HAPSとは?
はっぷす
HAPSとは、高高度の成層圏に滞在する航空機や気球を通信中継プラットフォームとして活用する次世代通信インフラの概念です。
HAPS(High Altitude Platform Station)とは、高度約20kmの成層圏に無人航空機・気球・飛行船などを長期間滞在させ、地上・海上の広いエリアに通信サービスを提供するための中継プラットフォームです。国際電気通信連合(ITU)によって定義され、衛星通信と地上通信の中間に位置する第三のインフラとして注目されています。

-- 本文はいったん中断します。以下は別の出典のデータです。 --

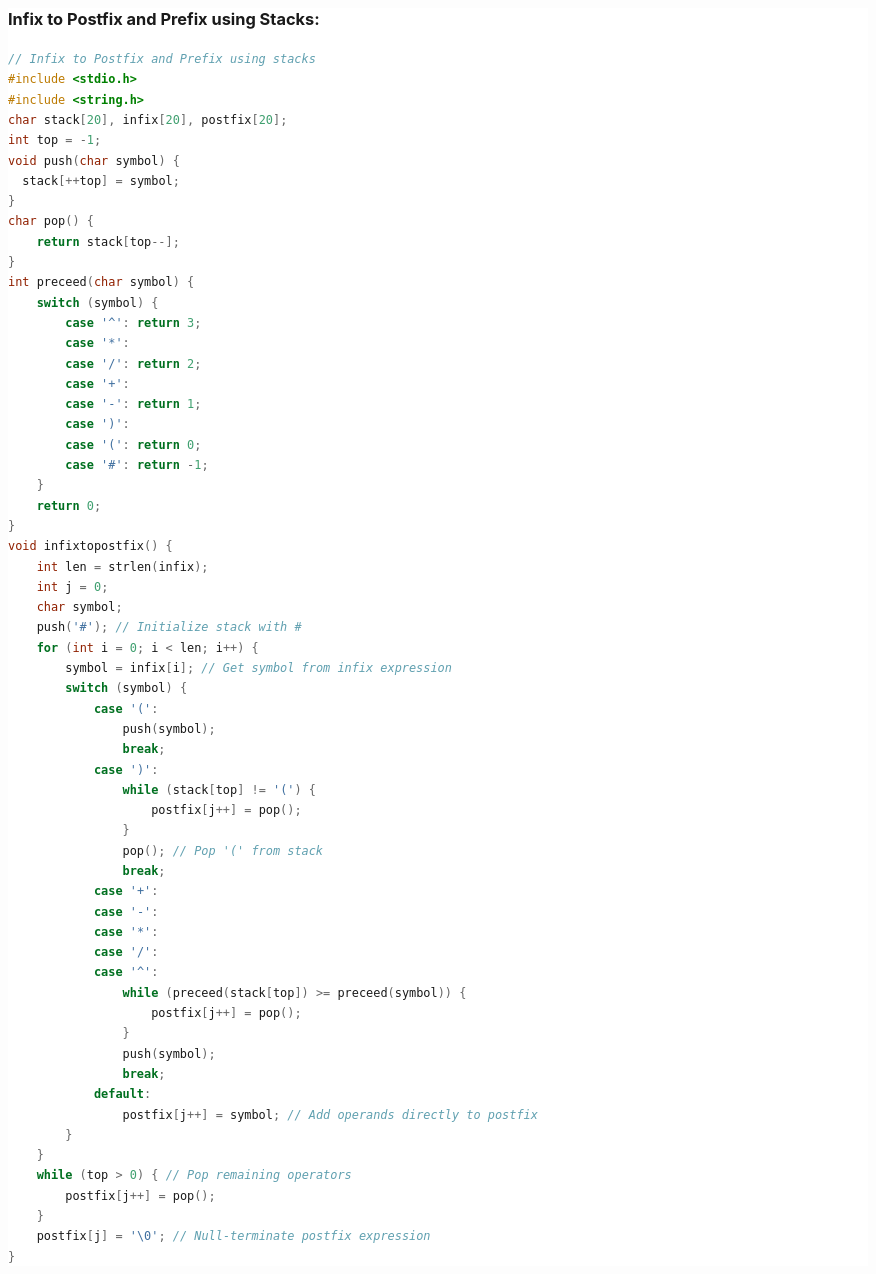 
### Infix to Postfix and Prefix using Stacks:

```c
// Infix to Postfix and Prefix using stacks
#include <stdio.h>
#include <string.h>
char stack[20], infix[20], postfix[20];
int top = -1;
void push(char symbol) {
  stack[++top] = symbol;
}
char pop() {
    return stack[top--];
}
int preceed(char symbol) {
    switch (symbol) {
        case '^': return 3;
        case '*':
        case '/': return 2;
        case '+':
        case '-': return 1;
        case ')':
        case '(': return 0;
        case '#': return -1;
    }
    return 0;
}
void infixtopostfix() {
    int len = strlen(infix);
    int j = 0;
    char symbol;
    push('#'); // Initialize stack with #
    for (int i = 0; i < len; i++) {
        symbol = infix[i]; // Get symbol from infix expression
        switch (symbol) {
            case '(':
                push(symbol);
                break;
            case ')':
                while (stack[top] != '(') {
                    postfix[j++] = pop();
                }
                pop(); // Pop '(' from stack
                break;
            case '+':
            case '-':
            case '*':
            case '/':
            case '^':
                while (preceed(stack[top]) >= preceed(symbol)) {
                    postfix[j++] = pop();
                }
                push(symbol);
                break;
            default:
                postfix[j++] = symbol; // Add operands directly to postfix
        }
    }
    while (top > 0) { // Pop remaining operators
        postfix[j++] = pop();
    }
    postfix[j] = '\0'; // Null-terminate postfix expression
}
```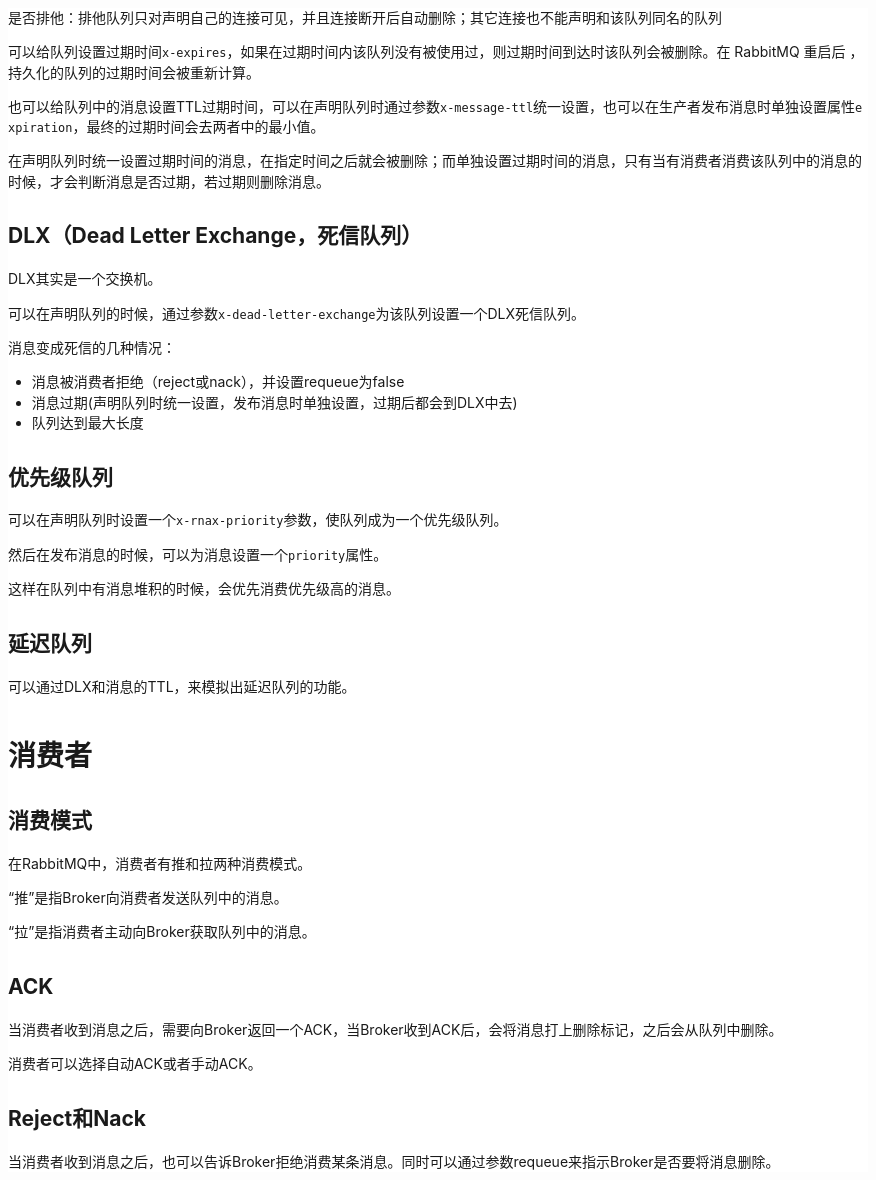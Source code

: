 是否排他：排他队列只对声明自己的连接可见，并且连接断开后自动删除；其它连接也不能声明和该队列同名的队列



可以给队列设置过期时间`x-expires`，如果在过期时间内该队列没有被使用过，则过期时间到达时该队列会被删除。在 RabbitMQ 重启后 ， 持久化的队列的过期时间会被重新计算。

也可以给队列中的消息设置TTL过期时间，可以在声明队列时通过参数`x-message-ttl`统一设置，也可以在生产者发布消息时单独设置属性`expiration`，最终的过期时间会去两者中的最小值。

在声明队列时统一设置过期时间的消息，在指定时间之后就会被删除；而单独设置过期时间的消息，只有当有消费者消费该队列中的消息的时候，才会判断消息是否过期，若过期则删除消息。

## DLX（Dead Letter Exchange，死信队列）

DLX其实是一个交换机。

可以在声明队列的时候，通过参数`x-dead-letter-exchange`为该队列设置一个DLX死信队列。

消息变成死信的几种情况：

* 消息被消费者拒绝（reject或nack），并设置requeue为false
* 消息过期(声明队列时统一设置，发布消息时单独设置，过期后都会到DLX中去)
* 队列达到最大长度


## 优先级队列

可以在声明队列时设置一个`x-rnax-priority`参数，使队列成为一个优先级队列。

然后在发布消息的时候，可以为消息设置一个`priority`属性。

这样在队列中有消息堆积的时候，会优先消费优先级高的消息。

## 延迟队列

可以通过DLX和消息的TTL，来模拟出延迟队列的功能。

# 消费者

## 消费模式

在RabbitMQ中，消费者有推和拉两种消费模式。

“推”是指Broker向消费者发送队列中的消息。

“拉”是指消费者主动向Broker获取队列中的消息。

## ACK

当消费者收到消息之后，需要向Broker返回一个ACK，当Broker收到ACK后，会将消息打上删除标记，之后会从队列中删除。

消费者可以选择自动ACK或者手动ACK。

## Reject和Nack

当消费者收到消息之后，也可以告诉Broker拒绝消费某条消息。同时可以通过参数requeue来指示Broker是否要将消息删除。
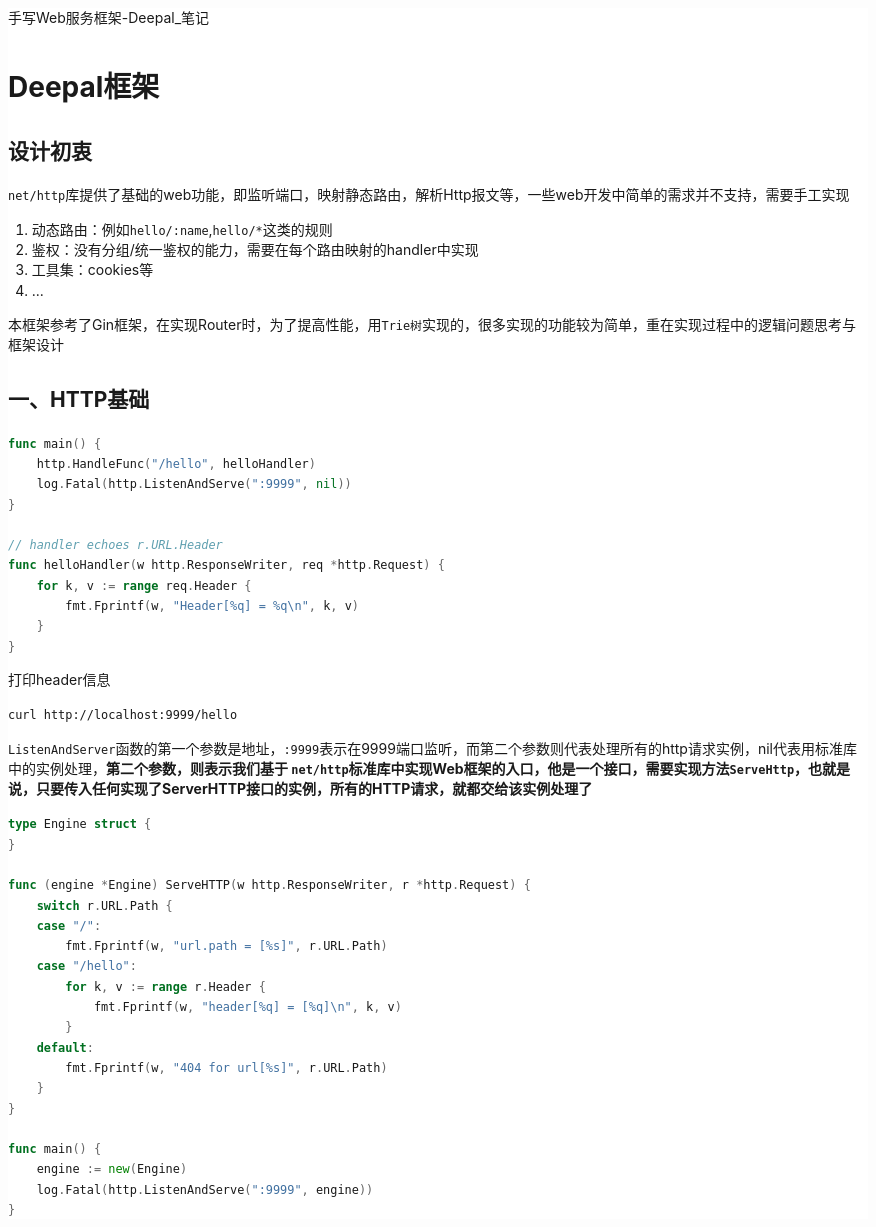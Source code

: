 

手写Web服务框架-Deepal_笔记

# Deepal框架

## 设计初衷

`net/http`库提供了基础的web功能，即监听端口，映射静态路由，解析Http报文等，一些web开发中简单的需求并不支持，需要手工实现

1. 动态路由：例如`hello/:name`,`hello/*`这类的规则
2. 鉴权：没有分组/统一鉴权的能力，需要在每个路由映射的handler中实现
3. 工具集：cookies等
4. ...

 本框架参考了Gin框架，在实现Router时，为了提高性能，用`Trie树`实现的，很多实现的功能较为简单，重在实现过程中的逻辑问题思考与框架设计

## 一、HTTP基础

```go
func main() {
	http.HandleFunc("/hello", helloHandler)
	log.Fatal(http.ListenAndServe(":9999", nil))
}

// handler echoes r.URL.Header
func helloHandler(w http.ResponseWriter, req *http.Request) {
	for k, v := range req.Header {
		fmt.Fprintf(w, "Header[%q] = %q\n", k, v)
	}
}

```

打印header信息

```
curl http://localhost:9999/hello
```

`ListenAndServer`函数的第一个参数是地址，`:9999`表示在9999端口监听，而第二个参数则代表处理所有的http请求实例，nil代表用标准库中的实例处理，**第二个参数，则表示我们基于 `net/http`标准库中实现Web框架的入口，他是一个接口，需要实现方法`ServeHttp`，也就是说，只要传入任何实现了ServerHTTP接口的实例，所有的HTTP请求，就都交给该实例处理了**

```go
type Engine struct {
}

func (engine *Engine) ServeHTTP(w http.ResponseWriter, r *http.Request) {
	switch r.URL.Path {
	case "/":
		fmt.Fprintf(w, "url.path = [%s]", r.URL.Path)
	case "/hello":
		for k, v := range r.Header {
			fmt.Fprintf(w, "header[%q] = [%q]\n", k, v)
		}
	default:
		fmt.Fprintf(w, "404 for url[%s]", r.URL.Path)
	}
}

func main() {
	engine := new(Engine)
	log.Fatal(http.ListenAndServe(":9999", engine))
}
```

成層圏は気流が比較的安定しているため、太陽光発電によって機体を長期間(数か月〜数年)滞在させることが理論上可能です。一機のHAPSが半径数百km圏内をカバーできるため、地上基地局の整備が難しい山岳部・離島・海洋・途上国などの通信空白地帯を補完する手段として期待されています。また、低軌道衛星(LEO)と比べて地上に近い分、通信遅延が小さい利点もあります。
代表的なプロジェクトとしては、ソフトバンクグループのHAPS Mobile(Stratosphere社)が開発する「Sunglider」、Airbus製「Zephyr」、GoogleのProject Loon(気球型、終了)などがあります。通信方式は5G NRを適用する研究が進んでおり、地上ネットワークとシームレスに接続するNTN(非地上系ネットワーク)の重要な構成要素として3GPPでも標準化が進んでいます。
課題としては、長期滞在のための電力・推力の確保、悪天候時の機体安全、周波数割当の国際調整などが挙げられます。
使い方・例文
地上基地局が存在しない洋上や被災地に対して、成層圏を飛行するHAPS機体から直接スマートフォンへ通信電波を届けるシナリオで登場します。